De Pompa changes up staff

GLENDALE — Police Chief Ron De Pompa recently made several changes to his command staff — including two new area commanders — in an effort to give officers a chance to move up the ranks and experience new beats.

The changes were made not out of need for fresh perspectives, but instead "to continually expose employees to different experiences," said Capt. Kirk Palmer, who oversees patrol operations.

"I think it's more of when you got an organization that becomes static and people stay in positions for long periods of time and other individuals don't feel like they have the opportunity for other challenges, then an organization becomes stale," Palmer said.

Among the changes: West Area Commander Lt. Susan Hayn, who took a position in another unit, was replaced with Lt. Bruce Fox, who made the move from the Vice and Narcotics Unit.

Lt. Gary Montecuollo, who oversaw the Traffic Bureau, moved into the East Command position, replacing Lt. Tony Futia. Montecuollo will also oversee the downtown business district, he said.
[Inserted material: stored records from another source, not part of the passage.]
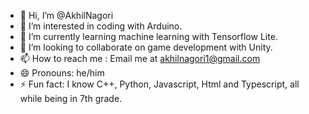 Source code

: - 👋 Hi, I’m @AkhilNagori
- 👀 I’m interested in coding with Arduino.
- 🌱 I’m currently learning machine learning with Tensorflow Lite.
- 💞️ I’m looking to collaborate on game development with Unity.
- 📫 How to reach me : Email me at akhilnagori1@gmail.com
- 😄 Pronouns: he/him
- ⚡ Fun fact: I know C++, Python, Javascript, Html and Typescript, all while being in 7th grade.

<!---
AkhilNagori/AkhilNagori is a ✨ special ✨ repository because its `README.md` (this file) appears on your GitHub profile.
You can click the Preview link to take a look at your changes.
--->
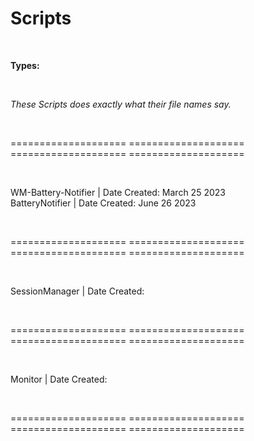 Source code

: # Scripts

<br>

<b> Types: </b>

<br>

<i>These Scripts does exactly what their file names say.</i>

<br>

==================== ==================== ==================== ====================

<br>

WM-Battery-Notifier     | Date Created: March 25 2023   <br>
BatteryNotifier         | Date Created: June 26 2023    <br>

<br>

==================== ==================== ==================== ====================

<br>

SessionManager          | Date Created:

<br>

==================== ==================== ==================== ====================

<br>

Monitor                 | Date Created:

<br>

==================== ==================== ==================== ====================

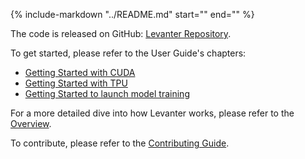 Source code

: {%
   include-markdown "../README.md"
   start="<!--levanter-intro-start-->"
   end="<!--levanter-intro-end-->"
%}

The code is released on GitHub: [Levanter Repository](https://github.com/stanford-crfm/levanter/).

To get started, please refer to the User Guide's chapters:

- [Getting Started with CUDA](Getting-Started-CUDA.md)
- [Getting Started with TPU](Getting-Started-TPU-VM.md)
- [Getting Started to launch model training](Getting-Started-Training.md)

For a more detailed dive into how Levanter works, please refer to the [Overview](Overview.md).

To contribute, please refer to the [Contributing Guide](https://github.com/stanford-crfm/levanter/blob/main/CONTRIBUTING.md).
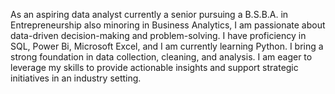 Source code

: As an aspiring data analyst currently a senior pursuing a B.S.B.A. in Entrepreneurship also minoring in Business Analytics, I am passionate about data-driven decision-making and problem-solving. I have proficiency in SQL, Power Bi, Microsoft Excel, and I am currently learning Python. I bring a strong foundation in data collection, cleaning, and analysis. I am eager to leverage my skills to provide actionable insights and support strategic initiatives in an industry setting. 
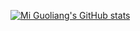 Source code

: [![Mi Guoliang's GitHub stats](https://github-readme-stats.vercel.app/api?username=miguoliang)](https://github.com/anuraghazra/github-readme-stats)
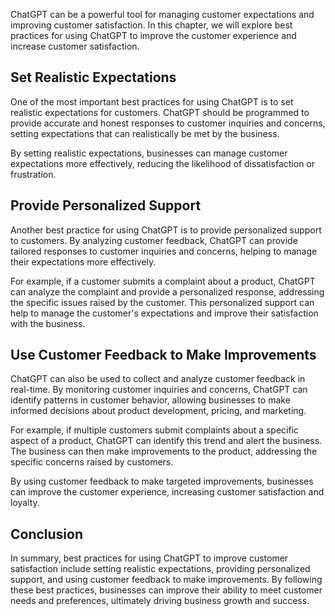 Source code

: 
ChatGPT can be a powerful tool for managing customer expectations and improving customer satisfaction. In this chapter, we will explore best practices for using ChatGPT to improve the customer experience and increase customer satisfaction.

Set Realistic Expectations
--------------------------

One of the most important best practices for using ChatGPT is to set realistic expectations for customers. ChatGPT should be programmed to provide accurate and honest responses to customer inquiries and concerns, setting expectations that can realistically be met by the business.

By setting realistic expectations, businesses can manage customer expectations more effectively, reducing the likelihood of dissatisfaction or frustration.

Provide Personalized Support
----------------------------

Another best practice for using ChatGPT is to provide personalized support to customers. By analyzing customer feedback, ChatGPT can provide tailored responses to customer inquiries and concerns, helping to manage their expectations more effectively.

For example, if a customer submits a complaint about a product, ChatGPT can analyze the complaint and provide a personalized response, addressing the specific issues raised by the customer. This personalized support can help to manage the customer's expectations and improve their satisfaction with the business.

Use Customer Feedback to Make Improvements
------------------------------------------

ChatGPT can also be used to collect and analyze customer feedback in real-time. By monitoring customer inquiries and concerns, ChatGPT can identify patterns in customer behavior, allowing businesses to make informed decisions about product development, pricing, and marketing.

For example, if multiple customers submit complaints about a specific aspect of a product, ChatGPT can identify this trend and alert the business. The business can then make improvements to the product, addressing the specific concerns raised by customers.

By using customer feedback to make targeted improvements, businesses can improve the customer experience, increasing customer satisfaction and loyalty.

Conclusion
----------

In summary, best practices for using ChatGPT to improve customer satisfaction include setting realistic expectations, providing personalized support, and using customer feedback to make improvements. By following these best practices, businesses can improve their ability to meet customer needs and preferences, ultimately driving business growth and success.
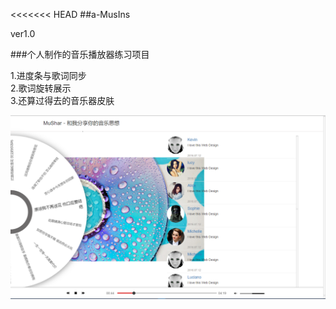 <<<<<<< HEAD
##a-MusIns

ver1.0

###个人制作的音乐播放器练习项目

1.进度条与歌词同步   
2.歌词旋转展示   
3.还算过得去的音乐器皮肤  
     
![03.PNG](/images/03.PNG "")            


  




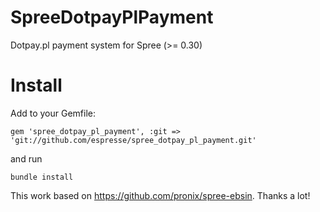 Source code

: SpreeDotpayPlPayment
====================

Dotpay.pl payment system for Spree (>= 0.30)

Install
=======

Add to your Gemfile:

    gem 'spree_dotpay_pl_payment', :git => 'git://github.com/espresse/spree_dotpay_pl_payment.git'

and run 

    bundle install

This work based on https://github.com/pronix/spree-ebsin. Thanks a lot!
 
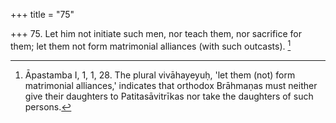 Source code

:+++
title = "75"

+++
75. Let him not initiate such men, nor teach them, nor sacrifice for them; let them not form matrimonial alliances (with such outcasts). [^48] 


[^48]:  Āpastamba I, 1, 1, 28. The plural vivāhayeyuḥ, 'let them (not) form matrimonial alliances,' indicates that orthodox Brāhmaṇas must neither give their daughters to Patitasāvitrīkas nor take the daughters of such persons.
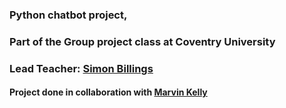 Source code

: ### Python chatbot project, 
### Part of the Group project class at Coventry University
### Lead Teacher: [Simon Billings](https://www.coventry.ac.uk/life-on-campus/staff-directory/engineering-environment-and-computing/dr-simon-billings/)


#### Project done in collaboration with [Marvin Kelly](https://github.com/kantonio75)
As the West Command's new commander, Fox said he plans to work closely with residents and focus on eradicating gang activity.

"First, I want to get to know the area and get to the unique problems that are in that area and try to make it a safer place for everybody," he said.

Leadership changes have also been made among the various police bureaus, including burglary, robbery and homicide, vice, assaults and financial crimes.

The Police Department implemented an area command structure last October to establish stronger ties between beat patrol officers and the communities in their respective districts.

The command structure was also a budget solution for the Police Department, which was under pressure with other departments to cut costs.

Area command divides the city into four jurisdictions, which are overseen by a lieutenant who coordinates regular patrols and targeted enforcement to address specific community needs and trends.

In the past, new lieutenants rotated into patrol as watch commanders, Palmer said.

"Chief De Pompa has put a real emphasis on area command and the nature of that position now has changed," Palmer said. "Rather than being solely focused on watch-based sources and specific deployments, the scope of that position has broadened considerably in terms of its responsibilities and its expectations."

In the future, the Police Department will likely put new commanders into other positions to gain tenure and experience before they move into area command, Palmer said.

"It's really very much different from what we have done in the past," he said.